Si le titre de l’ouvrage indique assez bien la forme du discours – un dialogue, un échange –, c’est le nom des auteurs qui rend l’entreprise plus singulière. Le méconnu Daniel Dubois s’entretient avec le personnage qu’il dit s’être inventé alors qu’il était enfant, et qui est devenu, dans la jeune vingtaine, René-Daniel Dubois, dramaturge et comédien bien connu. Loin d’être une forme inédite, cette conversation d’un auteur avec lui-même revêt chez Dubois un intérêt supplémentaire qui tient à [End Page 587] la fois au récit qu’il raconte et à la qualité dramatique de l’échange, de la complicité ou de la tension qui s’établit entre Daniel et René-Daniel. Présenté par l’auteur et son double comme une autobiographie, en quelque sorte, l’ouvrage n’en adopte toutefois pas la forme traditionnelle. C’est que ces entretiens contiennent un récit de vie dialogué, fragmenté, non chronologique, auquel s’ajoute de longues réflexions sur l’amour, plusieurs petits essais polémiques ou des résumés d’œuvres littéraires en chantier. Divisé en trois parties et neuf entretiens de longueurs inégales, ce livre de plus de 600 pages semble avoir été produit dans l’urgence de dire : l’essentiel a été écrit en janvier et février 2005. Dans les Entretiens, René-Daniel cède la parole à Daniel. Le premier joue le rôle de l’intervieweur complice, posant les bonnes questions, résumant la pensée du second, puis devient la conscience critique, n’hésitant pas à placer Daniel devant ses contradictions, ses incohérences.
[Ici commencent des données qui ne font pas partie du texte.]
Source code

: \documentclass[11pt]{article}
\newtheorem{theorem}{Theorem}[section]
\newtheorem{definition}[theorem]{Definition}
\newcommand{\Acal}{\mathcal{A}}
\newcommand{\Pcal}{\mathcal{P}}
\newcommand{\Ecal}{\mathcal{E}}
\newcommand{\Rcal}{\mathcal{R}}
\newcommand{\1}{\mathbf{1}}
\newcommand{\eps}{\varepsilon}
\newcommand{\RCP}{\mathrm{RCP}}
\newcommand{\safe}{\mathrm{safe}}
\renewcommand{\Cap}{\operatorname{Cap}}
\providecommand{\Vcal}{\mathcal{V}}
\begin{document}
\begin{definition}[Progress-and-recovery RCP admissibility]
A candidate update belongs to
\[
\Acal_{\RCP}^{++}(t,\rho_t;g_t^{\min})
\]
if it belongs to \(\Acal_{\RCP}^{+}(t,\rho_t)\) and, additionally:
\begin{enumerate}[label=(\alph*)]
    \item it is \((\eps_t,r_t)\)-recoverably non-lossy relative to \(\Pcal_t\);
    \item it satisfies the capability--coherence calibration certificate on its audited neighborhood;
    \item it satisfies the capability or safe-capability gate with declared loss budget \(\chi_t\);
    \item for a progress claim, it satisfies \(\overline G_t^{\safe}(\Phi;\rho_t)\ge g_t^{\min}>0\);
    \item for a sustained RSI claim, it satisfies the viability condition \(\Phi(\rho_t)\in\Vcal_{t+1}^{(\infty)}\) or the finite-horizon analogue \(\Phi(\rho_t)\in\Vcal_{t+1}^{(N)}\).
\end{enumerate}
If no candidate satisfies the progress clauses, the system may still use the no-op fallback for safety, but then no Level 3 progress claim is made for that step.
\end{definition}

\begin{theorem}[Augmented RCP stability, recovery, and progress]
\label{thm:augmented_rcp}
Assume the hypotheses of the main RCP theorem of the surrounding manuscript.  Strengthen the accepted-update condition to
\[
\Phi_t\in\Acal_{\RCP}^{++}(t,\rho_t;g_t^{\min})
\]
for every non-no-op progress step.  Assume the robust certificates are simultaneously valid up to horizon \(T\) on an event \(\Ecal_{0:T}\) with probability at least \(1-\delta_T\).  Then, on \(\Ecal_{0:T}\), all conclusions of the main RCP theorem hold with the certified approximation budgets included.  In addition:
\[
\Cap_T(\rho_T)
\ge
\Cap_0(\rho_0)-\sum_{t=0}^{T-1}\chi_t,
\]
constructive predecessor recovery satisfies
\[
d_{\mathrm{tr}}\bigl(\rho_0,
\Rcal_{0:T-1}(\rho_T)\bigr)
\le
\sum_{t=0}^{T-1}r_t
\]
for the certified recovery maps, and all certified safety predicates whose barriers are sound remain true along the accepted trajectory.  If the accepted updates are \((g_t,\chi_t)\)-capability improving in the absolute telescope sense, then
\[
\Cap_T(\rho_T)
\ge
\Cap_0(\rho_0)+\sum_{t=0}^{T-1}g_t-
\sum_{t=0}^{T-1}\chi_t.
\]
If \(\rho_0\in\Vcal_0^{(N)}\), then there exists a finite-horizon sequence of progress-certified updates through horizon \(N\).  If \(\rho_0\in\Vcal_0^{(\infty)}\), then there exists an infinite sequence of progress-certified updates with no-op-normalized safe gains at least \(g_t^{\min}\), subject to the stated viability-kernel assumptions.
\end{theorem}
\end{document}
René-Daniel est même à l’occasion celui qui force Daniel à oser aller au bout des sujets douloureux, au delà de l’évocation des événements traumatisants restés enfouis. En revanche, il se transforme trop facilement en faire-valoir lorsque Daniel se lance dans une critique rageuse de la société.

Si Daniel affirme en ouverture vouloir tout simplement raconter sa vie, avec l’aide de René-Daniel, cette tâche ne sera pourtant pas si simple. En fait, il précise que la formule « Je veux me comprendre » correspond davantage à ce qu’il cherche à accomplir, que « Je veux étaler ma vie ». On saisit alors mieux que ces longs entretiens ne forment pas un récit linéaire, mais laissent apparaître une multitude de récits, accompagnés de très nombreuses digressions et dont l’unité se trouve à l’intérieur du sujet écrivant plus que dans les objets du discours. Pour mieux se comprendre, Dubois s’arrête à plusieurs moments marquants : changements fréquents d’école, mort de la mère alors qu’il a dix ans, vie « infernale » chez les grands-parents, en plus des aveux douloureux qui sont arrachés à Daniel à propos d’une agression par des adolescents alors qu’il était enfant. Tristes, dramatiques, voire tragiques, la plupart des événements révélés ou des aveux faits ne s’éloignent pas – par leur nature – des lieux communs du discours autobiographique. En revanche, c’est l’intensité, la tension dramatique ou encore la réflexion que Dubois tire de l’épisode qui le rend plus intéressant ou controversé. Par exemple, avouer qu’à 17 ans, il a eu la tentation – et l’occasion – d’assassiner sa grand-mère qui hait la vie, ce n’est déjà pas banal. Mais dans la longue discussion suivant l’événement qui n’a pas eu lieu, si l’explication de ne pas faire le geste paraît rationnelle, ce qui étonne, ce sont les préambules à cette décision, qui laissent transparaître une surprenante conception de la liberté. En précisant que ce n’est pas l’entrée prochaine à l’École de théâtre qui l’a incité à freiner son geste, il affirme que la prison aurait été pour lui « une libération infiniment plus grande que l’École de th...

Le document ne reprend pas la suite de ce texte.